BOPIS allows consumers to fill up their digital shopping carts with produce, meats, cheeses and more, place the order through the retailer’s app, then park in the retailer’s designed area for an employee to deliver your groceries to your car.

What a concept.

I will say, for myself, as a parent with two kids, I think I’ve seen the inside of a brick-and-mortar grocery store maybe a handful of times since the pandemic -- thanks to BOPIS.

However, sometimes those opportunities come with risks, and that means wherever there is BOPIS, there is also BORIS.

BORIS (buy-online-return-in-store) presents its own sets of challenges, especially when it comes to cold food logistics.

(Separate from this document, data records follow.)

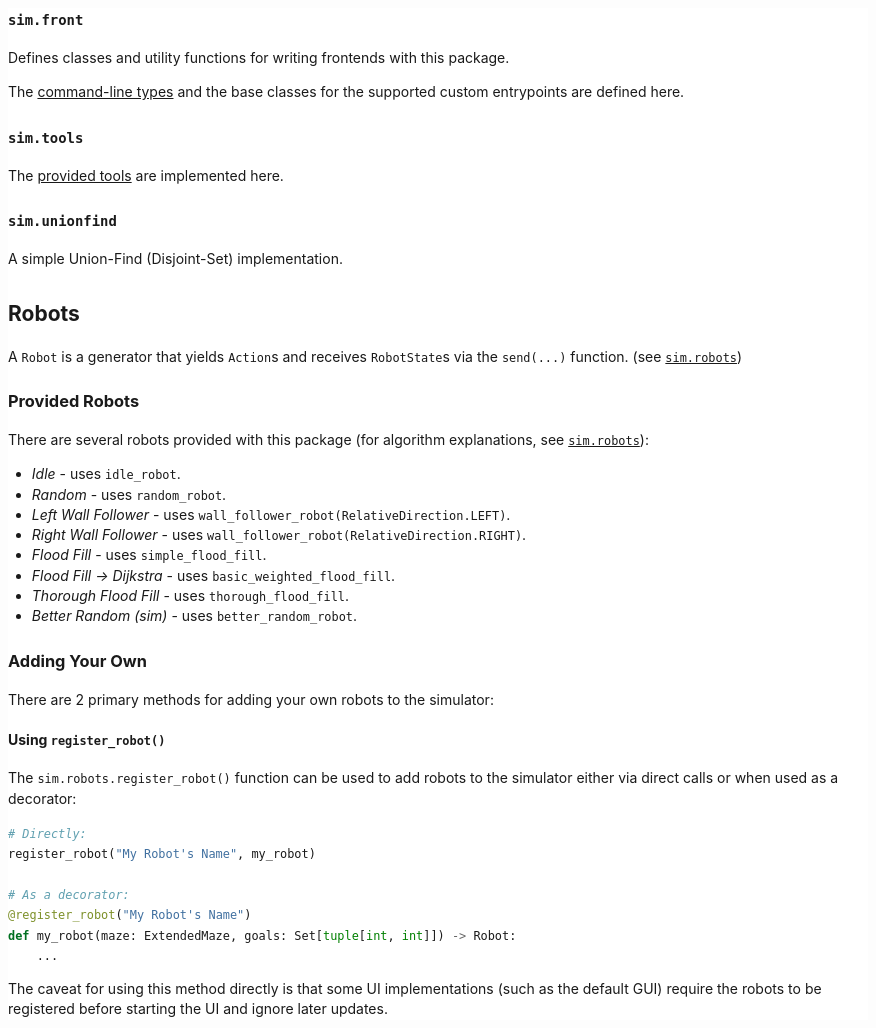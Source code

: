 ### `sim.front`

Defines classes and utility functions for writing frontends with this package.

The [command-line types](#command-line-types) and the base classes for the
supported custom entrypoints are defined here.

### `sim.tools`

The [provided tools](#provided-tools) are implemented here.

### `sim.unionfind`

A simple Union-Find (Disjoint-Set) implementation.

## Robots

A `Robot` is a generator that yields `Action`s and receives `RobotState`s via
the `send(...)` function. (see [`sim.robots`](#simrobots))

### Provided Robots

There are several robots provided with this package (for algorithm explanations,
see [`sim.robots`](#simrobots)):

+ *Idle* - uses `idle_robot`.
+ *Random* - uses `random_robot`.
+ *Left Wall Follower* - uses `wall_follower_robot(RelativeDirection.LEFT)`.
+ *Right Wall Follower* - uses `wall_follower_robot(RelativeDirection.RIGHT)`.
+ *Flood Fill* - uses `simple_flood_fill`.
+ *Flood Fill -> Dijkstra* - uses `basic_weighted_flood_fill`.
+ *Thorough Flood Fill* - uses `thorough_flood_fill`.
+ *Better Random (sim)* - uses `better_random_robot`.

### Adding Your Own

There are 2 primary methods for adding your own robots to the simulator:

#### Using `register_robot()`

The `sim.robots.register_robot()` function can be used to add robots to the
simulator either via direct calls or when used as a decorator:

```python
# Directly:
register_robot("My Robot's Name", my_robot)

# As a decorator:
@register_robot("My Robot's Name")
def my_robot(maze: ExtendedMaze, goals: Set[tuple[int, int]]) -> Robot:
    ...
```

The caveat for using this method directly is that some UI implementations (such
as the default GUI) require the robots to be registered before starting the UI
and ignore later updates.


[video]: https://www.youtube.com/watch?v=ZMQbHMgK2rw "Veritasium video about Micromouse"
[CSV Values]: documents/images/CSV_format_diagram.png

That’s because when consumers return a food item, that food item doesn’t go back on the shelf like a t-shirt or a toy does. Nope, that food item gets tossed in the trash, further compounding the food waste problem. There could be absolutely nothing wrong with that food item, aside from the fact that the consumer changed his/her mind or ordered it by mistake, for example; that food item could be in pristine condition yet discarded anyways.

The challenge for today’s last-mile logistics providers and third-party logistics (3PL) providers is how to eliminate BORIS while keeping BOPIS.